I think you Americans are going to be quite surprised at just how good these new diesels are. I have certainly never owned anything with 4 wheels that goes this well while getting such great fuel economy! 

How they will get 50mpg U.S. out of them I don't know, because your MPG is different to Imperial MPG, but Imperial MPG figures for my best is 52.4 mpg with an average of 49.2. I'm certainly _not_ complaining!

Mike (above) the Australian diesel does have the Diesel Particulate Filter but we _do not_ have the Urea (what we call AddBlue) additive in ours. I have been told though that eventually we will sometime in the future for new models, as will all diesels cars and trucks to meet Euro6 standards. I'm not sure what your specs will be, but I noticed when I was over there some cars already have what you guys call "Bluetec", which is just another name for Urea additive. The DPF makes them run very cleanly, there is no smoke out the rear except for a very small amount under full throttle.


----------



## bartonmd (Jun 30, 2011)

LJG said:


> Mike (above) the Australian diesel does have the Diesel Particulate Filter but we _do not_ have the Urea (what we call AddBlue) additive in ours. I have been told though that eventually we will sometime in the future for new models, as will all diesels cars and trucks to meet Euro6 standards. I'm not sure what your specs will be, but I noticed when I was over there some cars already have what you guys call "Bluetec", which is just another name for Urea additive. The DPF makes them run very cleanly, there is no smoke out the rear except for a very small amount under full throttle.


If you don't use the urea, how to you regen the DPF? Or are yours like our early ones, that weren't quite as effecient at removing particulate, but just had to be taken apart and cleaned every so often? Or is it the kind that have heater elements in them, to get the EGT high enough to light off the DPF? Or does it just inject some fuel on the exhaust stroke, to heat the EGT up?

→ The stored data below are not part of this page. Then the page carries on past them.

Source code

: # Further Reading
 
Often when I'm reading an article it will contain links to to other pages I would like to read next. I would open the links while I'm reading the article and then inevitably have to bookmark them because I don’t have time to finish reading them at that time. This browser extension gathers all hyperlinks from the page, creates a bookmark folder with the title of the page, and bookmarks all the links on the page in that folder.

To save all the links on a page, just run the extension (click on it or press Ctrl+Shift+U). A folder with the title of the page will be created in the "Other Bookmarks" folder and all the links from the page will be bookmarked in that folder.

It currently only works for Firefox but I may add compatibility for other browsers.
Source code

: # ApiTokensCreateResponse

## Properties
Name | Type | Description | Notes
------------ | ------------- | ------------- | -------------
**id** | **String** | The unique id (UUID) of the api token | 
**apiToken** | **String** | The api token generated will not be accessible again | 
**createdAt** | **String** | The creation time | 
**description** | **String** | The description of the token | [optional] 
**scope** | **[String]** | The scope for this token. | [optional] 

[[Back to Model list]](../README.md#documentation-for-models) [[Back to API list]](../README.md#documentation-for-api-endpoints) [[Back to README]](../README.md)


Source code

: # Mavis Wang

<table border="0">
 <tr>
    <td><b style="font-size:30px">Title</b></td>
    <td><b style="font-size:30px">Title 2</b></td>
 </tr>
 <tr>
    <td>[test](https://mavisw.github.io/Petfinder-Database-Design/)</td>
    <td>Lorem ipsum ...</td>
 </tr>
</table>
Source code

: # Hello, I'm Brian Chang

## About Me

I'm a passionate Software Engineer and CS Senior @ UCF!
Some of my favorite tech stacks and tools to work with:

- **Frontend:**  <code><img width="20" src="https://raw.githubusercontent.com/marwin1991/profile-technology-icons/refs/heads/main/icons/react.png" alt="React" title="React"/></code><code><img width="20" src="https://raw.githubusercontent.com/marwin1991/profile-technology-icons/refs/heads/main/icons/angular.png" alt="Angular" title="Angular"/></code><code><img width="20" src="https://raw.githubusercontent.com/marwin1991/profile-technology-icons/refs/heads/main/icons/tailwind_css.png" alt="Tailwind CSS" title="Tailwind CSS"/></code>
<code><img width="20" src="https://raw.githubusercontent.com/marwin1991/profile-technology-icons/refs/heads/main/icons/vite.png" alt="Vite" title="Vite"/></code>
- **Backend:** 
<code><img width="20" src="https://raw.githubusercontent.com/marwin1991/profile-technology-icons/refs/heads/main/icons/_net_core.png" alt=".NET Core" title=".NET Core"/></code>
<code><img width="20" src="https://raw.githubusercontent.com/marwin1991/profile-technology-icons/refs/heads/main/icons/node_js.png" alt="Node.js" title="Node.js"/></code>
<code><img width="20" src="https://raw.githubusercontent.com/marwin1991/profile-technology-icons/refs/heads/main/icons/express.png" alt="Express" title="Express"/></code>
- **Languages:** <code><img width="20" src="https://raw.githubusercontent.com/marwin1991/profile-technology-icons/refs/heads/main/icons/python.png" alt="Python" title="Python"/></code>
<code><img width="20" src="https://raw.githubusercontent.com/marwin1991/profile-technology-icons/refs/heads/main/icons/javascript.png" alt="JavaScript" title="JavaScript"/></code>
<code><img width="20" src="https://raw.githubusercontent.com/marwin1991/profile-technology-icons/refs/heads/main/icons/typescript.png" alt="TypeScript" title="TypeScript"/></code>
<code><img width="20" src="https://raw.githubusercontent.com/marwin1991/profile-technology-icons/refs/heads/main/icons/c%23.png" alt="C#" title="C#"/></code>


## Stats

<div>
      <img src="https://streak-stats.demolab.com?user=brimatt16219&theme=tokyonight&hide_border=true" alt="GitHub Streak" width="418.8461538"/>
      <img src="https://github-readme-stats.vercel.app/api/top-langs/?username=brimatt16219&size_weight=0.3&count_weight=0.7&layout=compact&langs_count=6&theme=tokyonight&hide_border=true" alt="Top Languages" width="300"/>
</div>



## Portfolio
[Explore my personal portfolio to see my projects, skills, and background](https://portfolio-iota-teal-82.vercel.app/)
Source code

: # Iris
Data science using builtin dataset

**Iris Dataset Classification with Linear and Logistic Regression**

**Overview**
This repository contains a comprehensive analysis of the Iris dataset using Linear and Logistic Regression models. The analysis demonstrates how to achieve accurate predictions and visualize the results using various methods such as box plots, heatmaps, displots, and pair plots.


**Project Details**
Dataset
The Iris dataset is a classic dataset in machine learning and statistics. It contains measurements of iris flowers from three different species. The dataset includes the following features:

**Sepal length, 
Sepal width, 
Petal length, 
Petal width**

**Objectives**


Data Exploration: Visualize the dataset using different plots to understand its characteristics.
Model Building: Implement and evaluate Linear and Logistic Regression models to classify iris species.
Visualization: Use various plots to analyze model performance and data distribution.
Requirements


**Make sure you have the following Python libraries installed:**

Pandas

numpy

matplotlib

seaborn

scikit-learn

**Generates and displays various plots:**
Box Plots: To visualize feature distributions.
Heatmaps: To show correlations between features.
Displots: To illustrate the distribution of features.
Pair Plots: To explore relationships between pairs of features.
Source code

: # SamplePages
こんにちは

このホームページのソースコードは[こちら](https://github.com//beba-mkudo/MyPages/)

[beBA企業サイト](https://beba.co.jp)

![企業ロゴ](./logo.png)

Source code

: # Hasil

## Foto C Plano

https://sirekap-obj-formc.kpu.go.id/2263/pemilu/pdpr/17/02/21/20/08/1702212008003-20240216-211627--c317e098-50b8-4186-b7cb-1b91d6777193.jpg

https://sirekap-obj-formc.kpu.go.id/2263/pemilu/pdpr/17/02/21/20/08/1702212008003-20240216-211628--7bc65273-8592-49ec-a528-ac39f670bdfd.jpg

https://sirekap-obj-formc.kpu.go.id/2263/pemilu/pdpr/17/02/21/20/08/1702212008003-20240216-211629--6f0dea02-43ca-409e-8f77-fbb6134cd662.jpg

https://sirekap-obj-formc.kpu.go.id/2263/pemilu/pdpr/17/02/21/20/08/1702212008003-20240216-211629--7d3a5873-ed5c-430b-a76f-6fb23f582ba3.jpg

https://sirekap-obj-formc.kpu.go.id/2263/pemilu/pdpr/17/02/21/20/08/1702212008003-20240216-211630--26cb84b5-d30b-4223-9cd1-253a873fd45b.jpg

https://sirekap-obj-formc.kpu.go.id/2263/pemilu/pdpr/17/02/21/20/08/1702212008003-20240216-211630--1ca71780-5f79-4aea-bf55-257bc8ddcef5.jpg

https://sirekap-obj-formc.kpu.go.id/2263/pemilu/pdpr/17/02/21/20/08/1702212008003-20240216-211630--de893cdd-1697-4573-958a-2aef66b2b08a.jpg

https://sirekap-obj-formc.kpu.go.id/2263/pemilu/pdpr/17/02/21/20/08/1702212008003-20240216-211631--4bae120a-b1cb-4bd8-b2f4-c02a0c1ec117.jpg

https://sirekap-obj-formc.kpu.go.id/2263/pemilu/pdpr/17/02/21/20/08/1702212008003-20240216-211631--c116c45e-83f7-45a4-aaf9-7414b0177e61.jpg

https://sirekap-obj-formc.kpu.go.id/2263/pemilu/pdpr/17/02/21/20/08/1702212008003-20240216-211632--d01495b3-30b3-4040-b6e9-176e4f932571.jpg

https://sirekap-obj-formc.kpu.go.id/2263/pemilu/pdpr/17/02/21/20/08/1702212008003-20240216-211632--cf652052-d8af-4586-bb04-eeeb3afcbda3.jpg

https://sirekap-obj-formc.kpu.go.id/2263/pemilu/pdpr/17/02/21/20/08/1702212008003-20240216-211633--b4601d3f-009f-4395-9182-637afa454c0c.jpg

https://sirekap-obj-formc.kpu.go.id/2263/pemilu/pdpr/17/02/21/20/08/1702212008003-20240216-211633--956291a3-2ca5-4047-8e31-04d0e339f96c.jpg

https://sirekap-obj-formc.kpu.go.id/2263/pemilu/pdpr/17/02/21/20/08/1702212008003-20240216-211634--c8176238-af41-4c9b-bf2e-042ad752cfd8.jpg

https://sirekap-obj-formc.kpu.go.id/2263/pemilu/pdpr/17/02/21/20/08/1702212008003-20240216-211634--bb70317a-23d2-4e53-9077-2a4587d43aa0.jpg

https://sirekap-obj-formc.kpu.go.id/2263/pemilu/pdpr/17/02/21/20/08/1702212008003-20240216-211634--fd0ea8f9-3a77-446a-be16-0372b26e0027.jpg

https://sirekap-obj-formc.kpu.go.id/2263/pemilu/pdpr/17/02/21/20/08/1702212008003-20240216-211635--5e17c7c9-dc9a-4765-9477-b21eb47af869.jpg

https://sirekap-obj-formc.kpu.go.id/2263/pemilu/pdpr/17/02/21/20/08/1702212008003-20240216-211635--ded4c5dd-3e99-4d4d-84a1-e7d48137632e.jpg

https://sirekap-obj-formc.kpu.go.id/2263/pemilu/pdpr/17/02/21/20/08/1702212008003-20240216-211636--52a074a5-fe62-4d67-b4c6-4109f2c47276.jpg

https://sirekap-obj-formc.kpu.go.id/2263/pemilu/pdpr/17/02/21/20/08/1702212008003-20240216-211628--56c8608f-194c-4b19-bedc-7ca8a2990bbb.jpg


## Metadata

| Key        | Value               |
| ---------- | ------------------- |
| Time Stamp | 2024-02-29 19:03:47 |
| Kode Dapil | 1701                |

The white smoke out the rear that I'm talking about on some trucks is only during the regen cycle on the highway... There should be almost no black smoke, as it sounds like there isn't...

Mike


----------



## LJG (Jun 8, 2011)

Mike, the one in the Holden version is a ceramic core made from silicon carbide and it has alternate closed channels. This forces the gas to pass through the channel walls which trap any particulates. It then burns off the particulate matter accumulated by giving a secondary injection of fuel. This is why the instant readout jumps when it is doing it. It does not burn this secondary injection in the combustion chamber, instead it burns it in the catalytic converters (which there are 2 of). It heats them up from their normal temps of 120-400 degrees C to over 600 degrees C. Once the DPF hits 600 degrees C it burns off the accumulated soot and turns it into Carbon Dioxide (CO2). There are 2 exhaust gas sensors that monitor the temperature to keep it going as long as needed.

One thing owners of diesels fitted with DPF's need to keep in mind is they MUST use a "Low Saps" engine oil (low in Suphated Ash and Phosphorus-Sulpher). The reason is normal engine oils have higher levels of Ash and it lets the Ash, which is denser than soot particulate, deposit on the DPF walls and the Ash cannot be burnt off. It degrades the DPF and severely reduces the DPF's lifespan.


----------



## bartonmd (Jun 30, 2011)

OK, so it's the dump fuel into the exhaust kind... Since diesels run lean most of the time, there is plenty of unused oxygen going into the converter, to light off with the fuel, and raise the EGT, to regen the DPF...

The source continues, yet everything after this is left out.